La Regione farà il “piano regolatore” di Malpensa?

È stato approvato in Consiglio regionale dedicato un ordine del giorno proposto dai consiglieri del Pdl Giorgio Puricelli e Rienzo Azzi per riattivare il "Piano d'area Malpensa"

È stato approvato, nel corso dell’ultima seduta del Consiglio regionale dedicato al bilancio, un ordine del giorno proposto dai consiglieri del Pdl Giorgio Puricelli e Rienzo Azzi che invita l’assessore al Territorio a destinare una quota pari a duecentomila euro dei fondi riservati alla pianificazione territoriale e difesa del suolo per la conclusione, in tempi brevi, del procedimento amministrativo relativo all’approvazione del Piano Territoriale d’Area Quadrante Ovest, riguardante il territorio attiguo a Malpensa.
«Si tratta di dare seguito alle precedenti iniziative consiliari approvate in modo bipartisan nei mesi scorsi – afferma Puricelli –. Il completamento del Piano Territoriale d’Area rappresenta una garanzia importante sia in termini di tutela ambientale che occupazionale per il territorio nel quale si colloca il secondo maggiore scalo italiano. Sarebbe importante specialmente in questo momento in cui si assiste alla dichiarata intenzione da parte del Comune di Milano di cedere la maggioranza delle quote di SEA a un privato».
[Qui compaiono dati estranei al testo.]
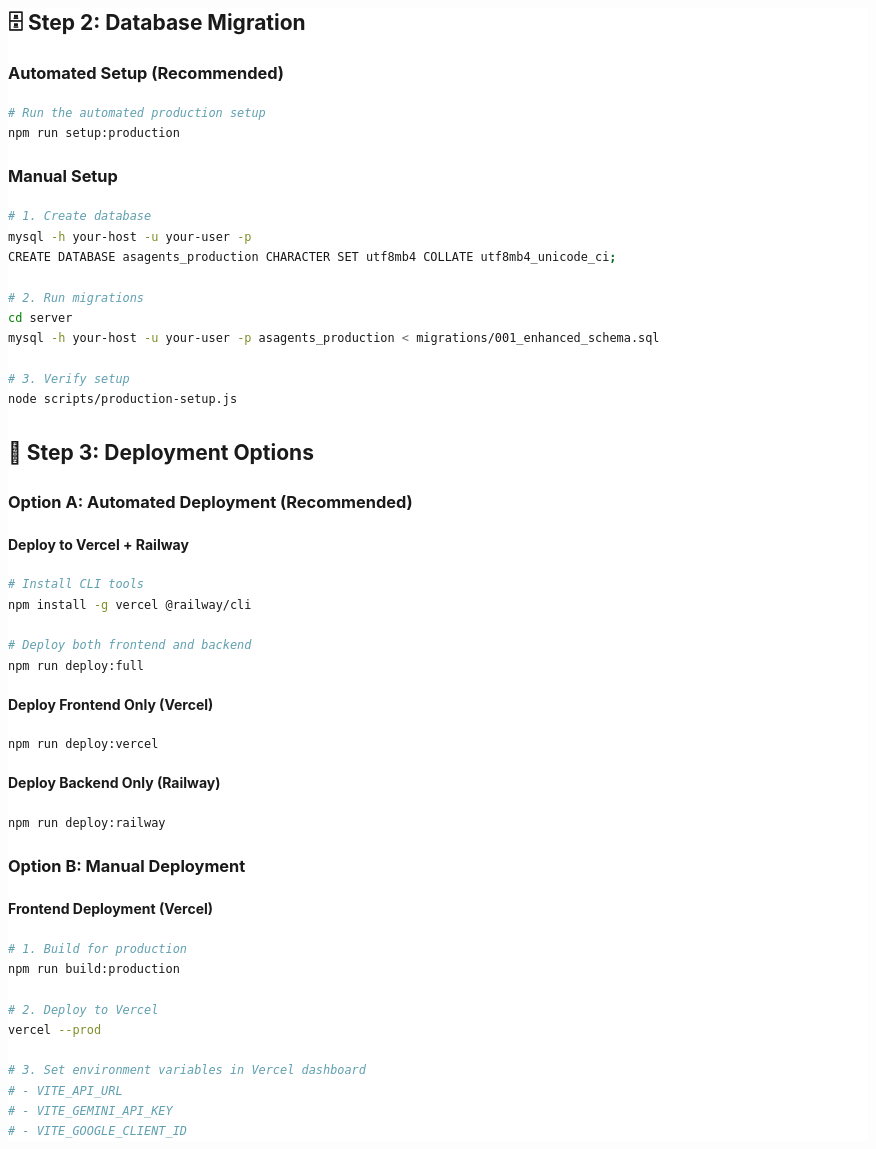 ## 🗄️ **Step 2: Database Migration**

### **Automated Setup (Recommended)**
```bash
# Run the automated production setup
npm run setup:production
```

### **Manual Setup**
```bash
# 1. Create database
mysql -h your-host -u your-user -p
CREATE DATABASE asagents_production CHARACTER SET utf8mb4 COLLATE utf8mb4_unicode_ci;

# 2. Run migrations
cd server
mysql -h your-host -u your-user -p asagents_production < migrations/001_enhanced_schema.sql

# 3. Verify setup
node scripts/production-setup.js
```

## 🚀 **Step 3: Deployment Options**

### **Option A: Automated Deployment (Recommended)**

#### **Deploy to Vercel + Railway**
```bash
# Install CLI tools
npm install -g vercel @railway/cli

# Deploy both frontend and backend
npm run deploy:full
```

#### **Deploy Frontend Only (Vercel)**
```bash
npm run deploy:vercel
```

#### **Deploy Backend Only (Railway)**
```bash
npm run deploy:railway
```

### **Option B: Manual Deployment**

#### **Frontend Deployment (Vercel)**
```bash
# 1. Build for production
npm run build:production

# 2. Deploy to Vercel
vercel --prod

# 3. Set environment variables in Vercel dashboard
# - VITE_API_URL
# - VITE_GEMINI_API_KEY
# - VITE_GOOGLE_CLIENT_ID
```
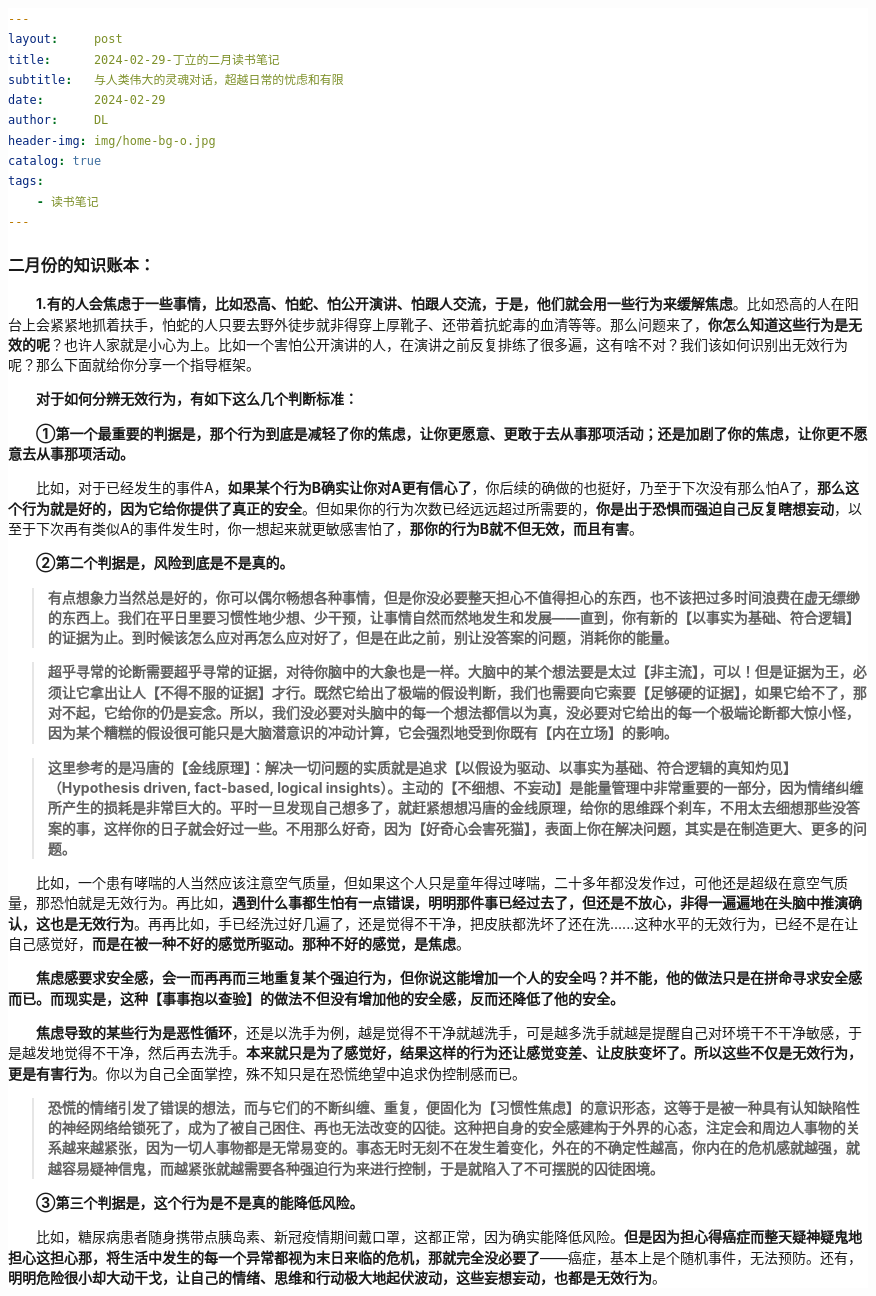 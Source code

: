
 ```yaml
---
layout:     post
title:      2024-02-29-丁立的二月读书笔记
subtitle:   与人类伟大的灵魂对话，超越日常的忧虑和有限
date:       2024-02-29
author:     DL
header-img: img/home-bg-o.jpg
catalog: true
tags:
    - 读书笔记
---
```


### 二月份的知识账本：

&emsp;&emsp;**1.有的人会焦虑于一些事情，比如恐高、怕蛇、怕公开演讲、怕跟人交流，于是，他们就会用一些行为来缓解焦虑**。比如恐高的人在阳台上会紧紧地抓着扶手，怕蛇的人只要去野外徒步就非得穿上厚靴子、还带着抗蛇毒的血清等等。那么问题来了，**你怎么知道这些行为是无效的呢**？也许人家就是小心为上。比如一个害怕公开演讲的人，在演讲之前反复排练了很多遍，这有啥不对？我们该如何识别出无效行为呢？那么下面就给你分享一个指导框架。

&emsp;&emsp;**对于如何分辨无效行为，有如下这么几个判断标准：**

&emsp;&emsp;**①第一个最重要的判据是，那个行为到底是减轻了你的焦虑，让你更愿意、更敢于去从事那项活动；还是加剧了你的焦虑，让你更不愿意去从事那项活动。**

&emsp;&emsp;比如，对于已经发生的事件A，**如果某个行为B确实让你对A更有信心了**，你后续的确做的也挺好，乃至于下次没有那么怕A了，**那么这个行为就是好的，因为它给你提供了真正的安全**。但如果你的行为次数已经远远超过所需要的，**你是出于恐惧而强迫自己反复瞎想妄动**，以至于下次再有类似A的事件发生时，你一想起来就更敏感害怕了，**那你的行为B就不但无效，而且有害**。

&emsp;&emsp;**②第二个判据是，风险到底是不是真的。**

> **有点想象力当然总是好的，你可以偶尔畅想各种事情，但是你没必要整天担心不值得担心的东西，也不该把过多时间浪费在虚无缥缈的东西上。我们在平日里要习惯性地少想、少干预，让事情自然而然地发生和发展——直到，你有新的【以事实为基础、符合逻辑】的证据为止。到时候该怎么应对再怎么应对好了，但是在此之前，别让没答案的问题，消耗你的能量。**

> **超乎寻常的论断需要超乎寻常的证据，对待你脑中的大象也是一样。大脑中的某个想法要是太过【非主流】，可以！但是证据为王，必须让它拿出让人【不得不服的证据】才行。既然它给出了极端的假设判断，我们也需要向它索要【足够硬的证据】，如果它给不了，那对不起，它给你的仍是妄念。所以，我们没必要对头脑中的每一个想法都信以为真，没必要对它给出的每一个极端论断都大惊小怪，因为某个糟糕的假设很可能只是大脑潜意识的冲动计算，它会强烈地受到你既有【内在立场】的影响。**

> **这里参考的是冯唐的【金线原理】：解决一切问题的实质就是追求【以假设为驱动、以事实为基础、符合逻辑的真知灼见】（Hypothesis driven, fact-based, logical insights）。主动的【不细想、不妄动】是能量管理中非常重要的一部分，因为情绪纠缠所产生的损耗是非常巨大的。平时一旦发现自己想多了，就赶紧想想冯唐的金线原理，给你的思维踩个刹车，不用太去细想那些没答案的事，这样你的日子就会好过一些。不用那么好奇，因为【好奇心会害死猫】，表面上你在解决问题，其实是在制造更大、更多的问题。**

&emsp;&emsp;比如，一个患有哮喘的人当然应该注意空气质量，但如果这个人只是童年得过哮喘，二十多年都没发作过，可他还是超级在意空气质量，那恐怕就是无效行为。再比如，**遇到什么事都生怕有一点错误，明明那件事已经过去了，但还是不放心，非得一遍遍地在头脑中推演确认，这也是无效行为**。再再比如，手已经洗过好几遍了，还是觉得不干净，把皮肤都洗坏了还在洗......这种水平的无效行为，已经不是在让自己感觉好，**而是在被一种不好的感觉所驱动。那种不好的感觉，是焦虑**。

&emsp;&emsp;**焦虑感要求安全感，会一而再再而三地重复某个强迫行为，但你说这能增加一个人的安全吗？并不能，他的做法只是在拼命寻求安全感而已。而现实是，这种【事事抱以查验】的做法不但没有增加他的安全感，反而还降低了他的安全。**

&emsp;&emsp;**焦虑导致的某些行为是恶性循环**，还是以洗手为例，越是觉得不干净就越洗手，可是越多洗手就越是提醒自己对环境干不干净敏感，于是越发地觉得不干净，然后再去洗手。**本来就只是为了感觉好，结果这样的行为还让感觉变差、让皮肤变坏了。所以这些不仅是无效行为，更是有害行为**。你以为自己全面掌控，殊不知只是在恐慌绝望中追求伪控制感而已。

> **恐慌的情绪引发了错误的想法，而与它们的不断纠缠、重复，便固化为【习惯性焦虑】的意识形态，这等于是被一种具有认知缺陷性的神经网络给锁死了，成为了被自己困住、再也无法改变的囚徒。这种把自身的安全感建构于外界的心态，注定会和周边人事物的关系越来越紧张，因为一切人事物都是无常易变的。事态无时无刻不在发生着变化，外在的不确定性越高，你内在的危机感就越强，就越容易疑神信鬼，而越紧张就越需要各种强迫行为来进行控制，于是就陷入了不可摆脱的囚徒困境。**

&emsp;&emsp;**③第三个判据是，这个行为是不是真的能降低风险。**

&emsp;&emsp;比如，糖尿病患者随身携带点胰岛素、新冠疫情期间戴口罩，这都正常，因为确实能降低风险。**但是因为担心得癌症而整天疑神疑鬼地担心这担心那，将生活中发生的每一个异常都视为末日来临的危机，那就完全没必要了**——癌症，基本上是个随机事件，无法预防。还有，**明明危险很小却大动干戈，让自己的情绪、思维和行动极大地起伏波动，这些妄想妄动，也都是无效行为**。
«Tra pochi mesi a Roma verrà espresso il parere relativo alla valutazione di impatto ambientale del Masterplan di Malpensa – aggiunge Azzi –. È dunque importante che Regione Lombardia approvi in tempi brevi il Piano d’Area affinché lo sviluppo di Malpensa venga inquadrato in un quadro globale che tenga conto di tutte le esigenze dei cittadini del territorio».
Soddisfatti, seppur critici sui tempi, anche gli esponenti del PD in Regione. «Bene i 200.000 euro per far partire il piano d’area di Malpensa – commenta su Facebook Alessandro Alfieri -. Un passo in avanti, anche se in ritardo: noi lo avevamo chiesto due anni fa nel corso del Consiglio tenutosi a Volandia». La richiesta era arrivata anche dai circoli locali del Pd della zona intorno a Malpensa, che avevano "sfidato" proprio Azzi e Puricelli, perché si facessero promotori di un intervento per finanziare il Piano d’Area.